Olfactory Ensheathing Cells Grafted Into the Retina of RCS Rats Suppress Inflammation by Down-Regulating the JAK/STAT Pathway.

The inflammatory microenvironment in the retina plays a vital role in the pathogenesis and progression of retinitis pigmentosa (RP). Microglial inflammatory cytokines production leads to gliosis and apoptosis of retinal neurons, and ultimately, visual loss. Cell-based therapies using grafted olfactory ensheathing cells (OECs) have demonstrated modulation of degenerative microenvironments in the central nervous system (CNS), in a number of animal models. However, mechanisms by which grafted OECs can reduce degeneration in the retina are not well understood. In the present study, we set up an OEC/BV2 microglia co-culture system, and an royal college of surgeons (RCS) rat model, used cell transplantation, immunohistochemistry, RT-PCR, western blot to explore the mechanisms by which OECs affect expression of pro- or anti-inflammatory cytokines and polarization of M(IL-6) and M(Arg1) type microglial activation in the retina.
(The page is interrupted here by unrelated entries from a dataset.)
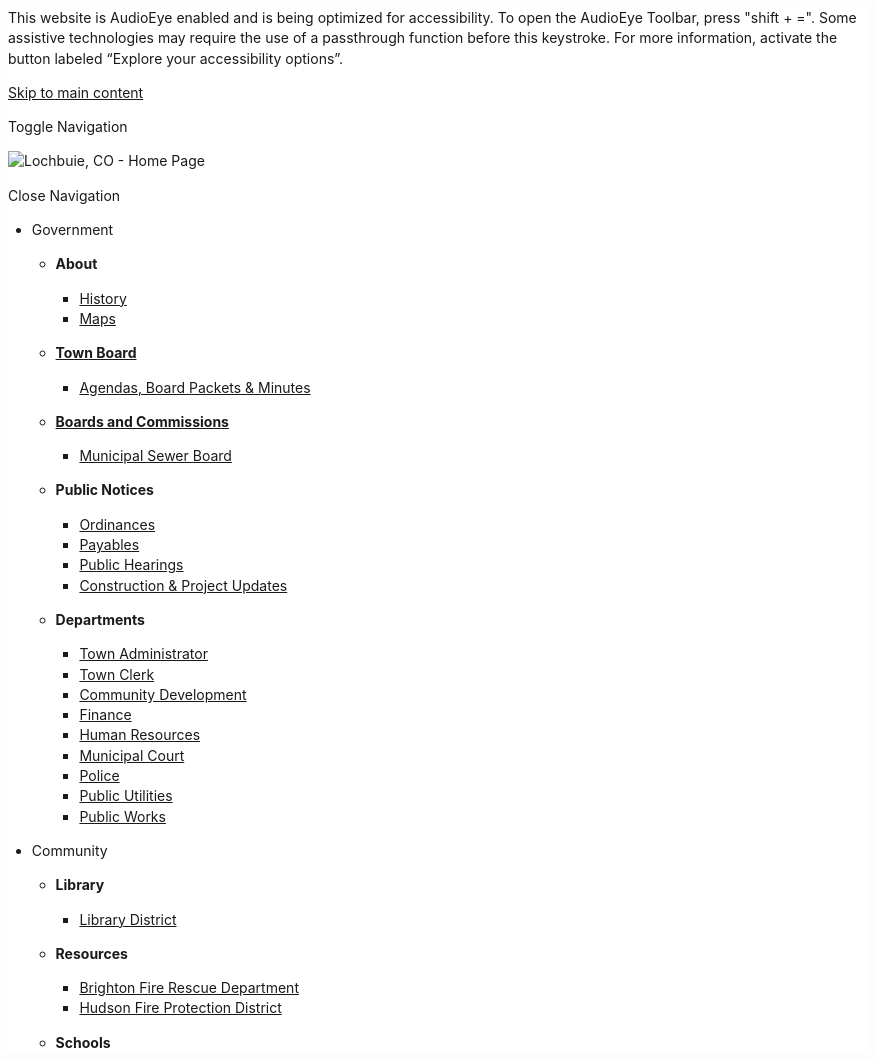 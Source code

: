 This website is AudioEye enabled and is being optimized for accessibility. To open the AudioEye Toolbar, press "shift + =". Some assistive technologies may require the use of a passthrough function before this keystroke. For more information, activate the button labeled “Explore your accessibility options”.

[Skip to main content](https://www.lochbuie.org/town-board/page/board-trustees/)

Toggle Navigation

![Lochbuie, CO - Home Page](https://www.lochbuie.org/sites/g/files/vyhlif12776/files/logo_0.png)

Close Navigation

- Government
  
  - **About**
    
    - [History](https://www.lochbuie.org/node/1321)
    - [Maps](https://www.lochbuie.org/node/2161)
  - [**Town Board**](https://www.lochbuie.org/node/98)
    
    - [Agendas, Board Packets &amp; Minutes](https://www.lochbuie.org/meetings)
  
  
  
  - [**Boards and Commissions**](https://www.lochbuie.org/node/80)
    
    - [Municipal Sewer Board](https://www.lochbuie.org/node/12751)
  - **Public Notices**
    
    - [Ordinances](https://www.lochbuie.org/node/3025)
    - [Payables](https://www.lochbuie.org/node/2951)
    - [Public Hearings](https://www.lochbuie.org/node/2994)
    - [Construction &amp; Project Updates](https://www.lochbuie.org/node/13151)
  
  
  
  - **Departments**
    
    - [Town Administrator](https://www.lochbuie.org/node/2111)
    - [Town Clerk](https://www.lochbuie.org/node/2001)
    - [Community Development](https://www.lochbuie.org/node/1131)
    - [Finance](https://www.lochbuie.org/node/1931)
    - [Human Resources](https://www.lochbuie.org/node/2031)
    - [Municipal Court](https://www.lochbuie.org/node/1151)
    - [Police](https://www.lochbuie.org/node/141)
    - [Public Utilities](https://www.lochbuie.org/node/1251)
    - [Public Works](https://www.lochbuie.org/node/149)
  
  
- Community
  
  - **Library**
    
    - [Library District](https://thehudsonpubliclibrary.org "(opens in a new window)")
  - **Resources**
    
    - [Brighton Fire Rescue Department](https://brightonfire.org "(opens in a new window)")
    - [Hudson Fire Protection District](https://www.hfpdco.org "(opens in a new window)")
  - **Schools**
We found that compared with the LPS (Lipopolysaccharide) and olfactory nerve fibroblast (ONF), the OEC and BV2 co-culture group modulate microglial cytokines releasing toward the anti-inflammation, and away from the pro-inflammation, which was followed by higher IL-4 and IL-10 and lower TNF-a and IL-6 in their expression levels. , the transplantation group significantly reduced activated resident microglia/infiltrated macrophage, and expression of pro-inflammatory cytokines in RCS rats retina, increased anti-inflammatory cytokines in transplantation area. Additionally, we found that OECs expressed SOCS3 and down-regulated the JAK2/STAT3 (Janus Kinase 2/Signal Transducer and Activator of Transcription 3) pathway. Thirdly, OEC transplantation reduced Caspase-3 expression, protected inner retinal neurons and photoreceptors and therefore, delayed the visual function degeneration. In conclusion, our data suggest that OECs delay retinal degeneration in RP, at least in part through immunomodulation of microglia via the JAK/STAT pathway.